▸ DATA EXTRACTS:
--

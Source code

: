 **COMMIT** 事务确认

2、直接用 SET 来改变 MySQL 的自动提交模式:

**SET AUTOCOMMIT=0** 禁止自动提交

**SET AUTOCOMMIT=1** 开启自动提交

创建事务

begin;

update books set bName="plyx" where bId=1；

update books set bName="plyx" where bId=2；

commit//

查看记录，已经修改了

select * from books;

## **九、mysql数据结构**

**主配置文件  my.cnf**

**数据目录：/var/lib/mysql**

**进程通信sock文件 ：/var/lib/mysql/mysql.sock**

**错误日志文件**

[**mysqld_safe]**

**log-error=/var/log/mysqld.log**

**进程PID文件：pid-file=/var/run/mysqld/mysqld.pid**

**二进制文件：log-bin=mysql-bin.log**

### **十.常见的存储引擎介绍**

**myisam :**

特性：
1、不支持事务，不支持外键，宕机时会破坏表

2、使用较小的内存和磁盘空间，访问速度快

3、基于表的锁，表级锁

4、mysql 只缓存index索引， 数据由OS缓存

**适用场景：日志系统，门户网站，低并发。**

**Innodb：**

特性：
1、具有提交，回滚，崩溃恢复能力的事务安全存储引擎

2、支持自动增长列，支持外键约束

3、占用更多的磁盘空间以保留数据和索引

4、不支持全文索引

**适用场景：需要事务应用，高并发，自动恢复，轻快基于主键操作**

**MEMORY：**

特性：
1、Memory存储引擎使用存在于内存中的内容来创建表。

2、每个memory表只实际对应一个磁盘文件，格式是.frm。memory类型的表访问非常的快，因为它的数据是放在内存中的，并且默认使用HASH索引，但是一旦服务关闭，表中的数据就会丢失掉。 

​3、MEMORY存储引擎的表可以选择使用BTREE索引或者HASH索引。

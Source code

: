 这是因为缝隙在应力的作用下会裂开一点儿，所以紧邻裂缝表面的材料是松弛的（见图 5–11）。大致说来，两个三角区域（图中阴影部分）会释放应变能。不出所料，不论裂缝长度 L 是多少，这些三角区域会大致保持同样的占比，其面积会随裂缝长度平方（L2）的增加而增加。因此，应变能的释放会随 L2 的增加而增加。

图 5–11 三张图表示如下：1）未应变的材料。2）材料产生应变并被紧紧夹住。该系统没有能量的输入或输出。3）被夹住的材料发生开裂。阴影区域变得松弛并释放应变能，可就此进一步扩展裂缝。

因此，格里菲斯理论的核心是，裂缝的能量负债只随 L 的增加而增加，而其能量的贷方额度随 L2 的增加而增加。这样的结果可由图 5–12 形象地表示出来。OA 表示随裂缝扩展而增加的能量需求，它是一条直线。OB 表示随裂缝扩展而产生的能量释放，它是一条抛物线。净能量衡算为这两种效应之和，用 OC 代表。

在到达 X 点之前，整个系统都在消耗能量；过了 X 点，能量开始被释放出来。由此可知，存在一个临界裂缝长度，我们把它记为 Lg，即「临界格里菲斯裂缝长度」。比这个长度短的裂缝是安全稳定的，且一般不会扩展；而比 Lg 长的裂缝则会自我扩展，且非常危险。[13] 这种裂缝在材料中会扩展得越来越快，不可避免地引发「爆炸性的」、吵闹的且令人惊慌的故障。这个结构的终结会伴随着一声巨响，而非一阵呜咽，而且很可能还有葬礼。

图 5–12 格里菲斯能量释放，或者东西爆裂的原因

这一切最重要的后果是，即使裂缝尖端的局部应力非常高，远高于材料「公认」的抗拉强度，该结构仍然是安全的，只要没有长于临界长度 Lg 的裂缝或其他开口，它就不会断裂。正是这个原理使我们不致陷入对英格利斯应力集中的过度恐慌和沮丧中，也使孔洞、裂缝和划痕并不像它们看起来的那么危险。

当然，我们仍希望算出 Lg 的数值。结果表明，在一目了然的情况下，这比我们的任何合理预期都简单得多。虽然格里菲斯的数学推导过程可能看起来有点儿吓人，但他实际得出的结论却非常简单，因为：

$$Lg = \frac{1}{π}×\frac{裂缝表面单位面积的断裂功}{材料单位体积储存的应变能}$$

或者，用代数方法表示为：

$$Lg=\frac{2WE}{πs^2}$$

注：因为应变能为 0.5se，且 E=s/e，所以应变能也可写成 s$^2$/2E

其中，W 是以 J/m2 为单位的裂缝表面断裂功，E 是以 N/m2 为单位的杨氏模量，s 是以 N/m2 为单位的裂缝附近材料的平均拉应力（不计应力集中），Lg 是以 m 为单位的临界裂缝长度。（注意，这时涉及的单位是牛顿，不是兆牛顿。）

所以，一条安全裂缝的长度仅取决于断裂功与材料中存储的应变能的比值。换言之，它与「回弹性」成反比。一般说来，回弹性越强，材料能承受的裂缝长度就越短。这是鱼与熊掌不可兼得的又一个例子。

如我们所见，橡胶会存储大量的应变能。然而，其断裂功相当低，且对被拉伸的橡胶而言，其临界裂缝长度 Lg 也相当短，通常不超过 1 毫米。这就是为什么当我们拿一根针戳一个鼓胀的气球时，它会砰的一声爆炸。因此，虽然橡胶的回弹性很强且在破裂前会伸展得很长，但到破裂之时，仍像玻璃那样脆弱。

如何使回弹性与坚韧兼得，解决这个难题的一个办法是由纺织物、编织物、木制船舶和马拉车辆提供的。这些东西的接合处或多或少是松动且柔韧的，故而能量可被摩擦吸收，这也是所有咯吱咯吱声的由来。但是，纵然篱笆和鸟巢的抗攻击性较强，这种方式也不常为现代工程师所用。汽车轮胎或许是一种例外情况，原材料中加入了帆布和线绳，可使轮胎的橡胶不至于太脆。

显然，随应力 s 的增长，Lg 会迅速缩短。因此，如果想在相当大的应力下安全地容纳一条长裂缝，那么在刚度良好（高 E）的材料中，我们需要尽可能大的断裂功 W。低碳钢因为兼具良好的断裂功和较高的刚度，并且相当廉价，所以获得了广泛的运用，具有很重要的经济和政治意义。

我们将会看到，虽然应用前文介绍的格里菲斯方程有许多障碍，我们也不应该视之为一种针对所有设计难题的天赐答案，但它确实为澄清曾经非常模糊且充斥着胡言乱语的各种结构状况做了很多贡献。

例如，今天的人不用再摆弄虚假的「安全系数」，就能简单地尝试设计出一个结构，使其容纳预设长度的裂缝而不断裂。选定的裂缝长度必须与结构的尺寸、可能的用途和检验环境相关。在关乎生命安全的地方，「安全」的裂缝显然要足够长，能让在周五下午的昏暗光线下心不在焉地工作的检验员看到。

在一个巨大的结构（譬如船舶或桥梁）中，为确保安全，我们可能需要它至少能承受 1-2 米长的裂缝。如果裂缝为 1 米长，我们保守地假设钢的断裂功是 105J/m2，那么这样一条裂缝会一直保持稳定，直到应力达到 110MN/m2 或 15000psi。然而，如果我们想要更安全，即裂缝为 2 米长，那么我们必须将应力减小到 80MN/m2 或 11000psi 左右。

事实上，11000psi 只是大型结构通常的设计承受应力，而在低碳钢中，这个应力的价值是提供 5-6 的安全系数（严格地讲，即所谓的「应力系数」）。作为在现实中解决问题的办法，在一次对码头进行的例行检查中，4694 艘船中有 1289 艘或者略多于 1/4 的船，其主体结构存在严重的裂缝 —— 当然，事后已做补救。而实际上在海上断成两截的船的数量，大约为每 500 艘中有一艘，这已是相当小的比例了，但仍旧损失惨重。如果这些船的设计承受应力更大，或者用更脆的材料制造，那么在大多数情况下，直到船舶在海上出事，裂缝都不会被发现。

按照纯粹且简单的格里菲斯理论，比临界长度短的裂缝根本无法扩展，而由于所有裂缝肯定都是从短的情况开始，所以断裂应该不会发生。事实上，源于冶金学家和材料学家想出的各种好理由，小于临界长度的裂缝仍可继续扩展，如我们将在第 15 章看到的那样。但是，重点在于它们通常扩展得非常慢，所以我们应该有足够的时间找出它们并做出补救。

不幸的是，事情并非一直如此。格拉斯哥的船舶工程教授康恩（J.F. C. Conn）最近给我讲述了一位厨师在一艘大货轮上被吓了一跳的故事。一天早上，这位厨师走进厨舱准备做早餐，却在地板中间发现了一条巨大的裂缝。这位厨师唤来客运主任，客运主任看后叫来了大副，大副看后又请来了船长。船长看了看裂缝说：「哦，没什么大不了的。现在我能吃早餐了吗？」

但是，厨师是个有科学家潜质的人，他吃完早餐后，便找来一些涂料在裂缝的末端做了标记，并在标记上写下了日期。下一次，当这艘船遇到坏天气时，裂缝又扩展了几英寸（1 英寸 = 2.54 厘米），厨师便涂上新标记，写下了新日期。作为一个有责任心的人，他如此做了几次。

--

▸ BRIEF:
Work out the number of lines in the listing above that hold the string "where". Reply with that number only.

▸ EXERCISE SOLUTION:
2